╔══
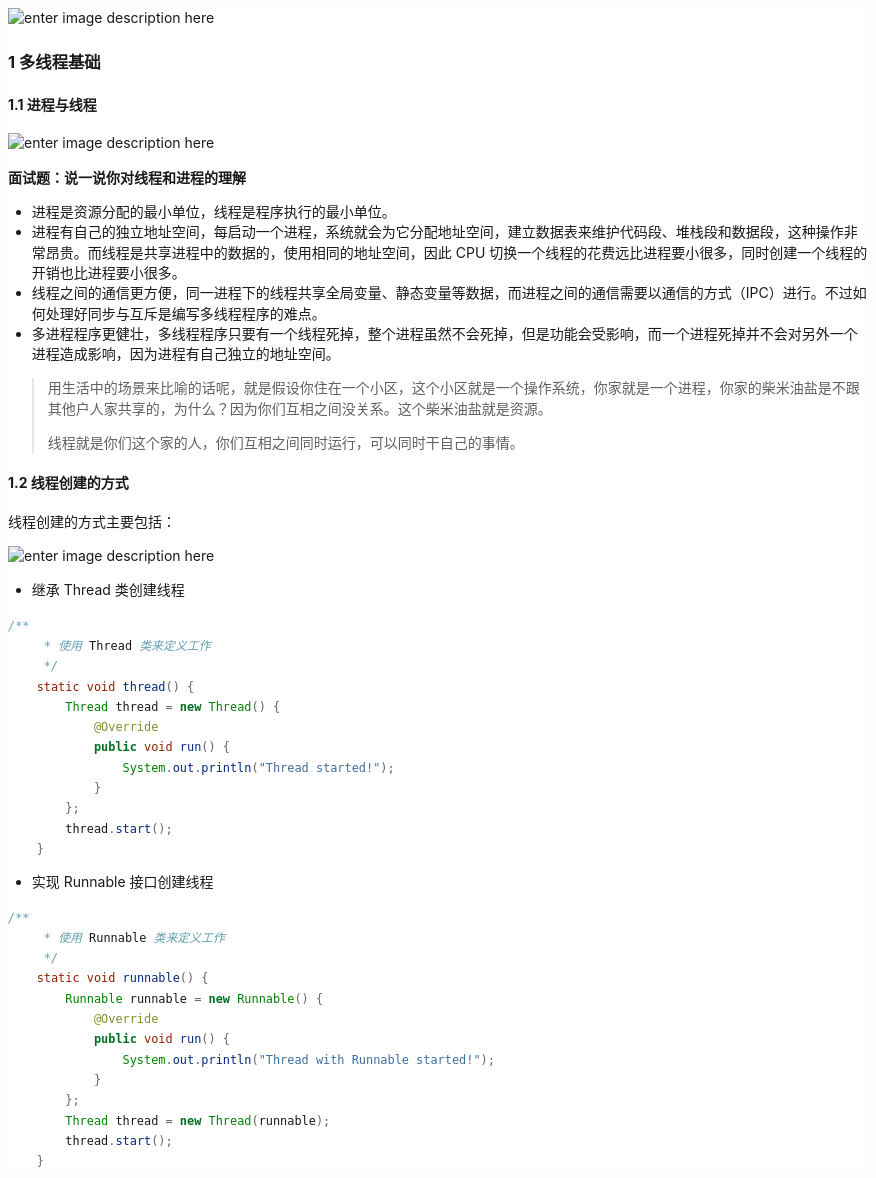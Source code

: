 ![enter image description here](https://images.gitbook.cn/48747ba0-8769-11e9-87f3-1b9bfc139bdc)

### 1 多线程基础

#### 1.1 进程与线程

![enter image description here](https://images.gitbook.cn/11e2ce20-8a89-11e9-8c67-8793e755e408)

**面试题：说一说你对线程和进程的理解**

- 进程是资源分配的最小单位，线程是程序执行的最小单位。
- 进程有自己的独立地址空间，每启动一个进程，系统就会为它分配地址空间，建立数据表来维护代码段、堆栈段和数据段，这种操作非常昂贵。而线程是共享进程中的数据的，使用相同的地址空间，因此 CPU 切换一个线程的花费远比进程要小很多，同时创建一个线程的开销也比进程要小很多。
- 线程之间的通信更方便，同一进程下的线程共享全局变量、静态变量等数据，而进程之间的通信需要以通信的方式（IPC）进行。不过如何处理好同步与互斥是编写多线程程序的难点。
- 多进程程序更健壮，多线程程序只要有一个线程死掉，整个进程虽然不会死掉，但是功能会受影响，而一个进程死掉并不会对另外一个进程造成影响，因为进程有自己独立的地址空间。

> 用生活中的场景来比喻的话呢，就是假设你住在一个小区，这个小区就是一个操作系统，你家就是一个进程，你家的柴米油盐是不跟其他户人家共享的，为什么？因为你们互相之间没关系。这个柴米油盐就是资源。
>
> 线程就是你们这个家的人，你们互相之间同时运行，可以同时干自己的事情。

#### 1.2 线程创建的方式

线程创建的方式主要包括：

![enter image description here](https://images.gitbook.cn/e3ac2170-876b-11e9-9d30-8b23834d52c6)

- 继承 Thread 类创建线程

```java
/**
     * 使用 Thread 类来定义工作
     */
    static void thread() {
        Thread thread = new Thread() {
            @Override
            public void run() {
                System.out.println("Thread started!");
            }
        };
        thread.start();
    }
```

- 实现 Runnable 接口创建线程

```java
/**
     * 使用 Runnable 类来定义工作
     */
    static void runnable() {
        Runnable runnable = new Runnable() {
            @Override
            public void run() {
                System.out.println("Thread with Runnable started!");
            }
        };
        Thread thread = new Thread(runnable);
        thread.start();
    }
```
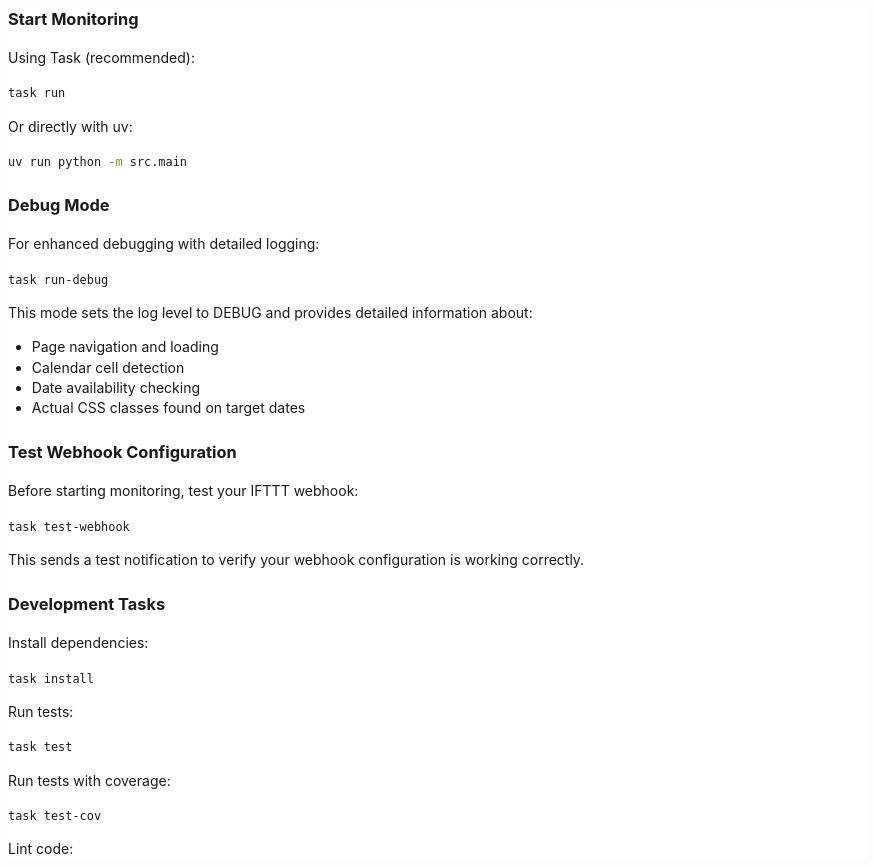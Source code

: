### Start Monitoring

Using Task (recommended):

```bash
task run
```

Or directly with uv:

```bash
uv run python -m src.main
```

### Debug Mode

For enhanced debugging with detailed logging:

```bash
task run-debug
```

This mode sets the log level to DEBUG and provides detailed information about:

- Page navigation and loading
- Calendar cell detection
- Date availability checking
- Actual CSS classes found on target dates

### Test Webhook Configuration

Before starting monitoring, test your IFTTT webhook:

```bash
task test-webhook
```

This sends a test notification to verify your webhook configuration is working correctly.

### Development Tasks

Install dependencies:

```bash
task install
```

Run tests:

```bash
task test
```

Run tests with coverage:

```bash
task test-cov
```

Lint code:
╚══
How to complete this task: Search the records line by line for the word "https" and copy every line where it appears.

Written response:
: ![enter image description here](https://images.gitbook.cn/48747ba0-8769-11e9-87f3-1b9bfc139bdc)
![enter image description here](https://images.gitbook.cn/11e2ce20-8a89-11e9-8c67-8793e755e408)
![enter image description here](https://images.gitbook.cn/e3ac2170-876b-11e9-9d30-8b23834d52c6)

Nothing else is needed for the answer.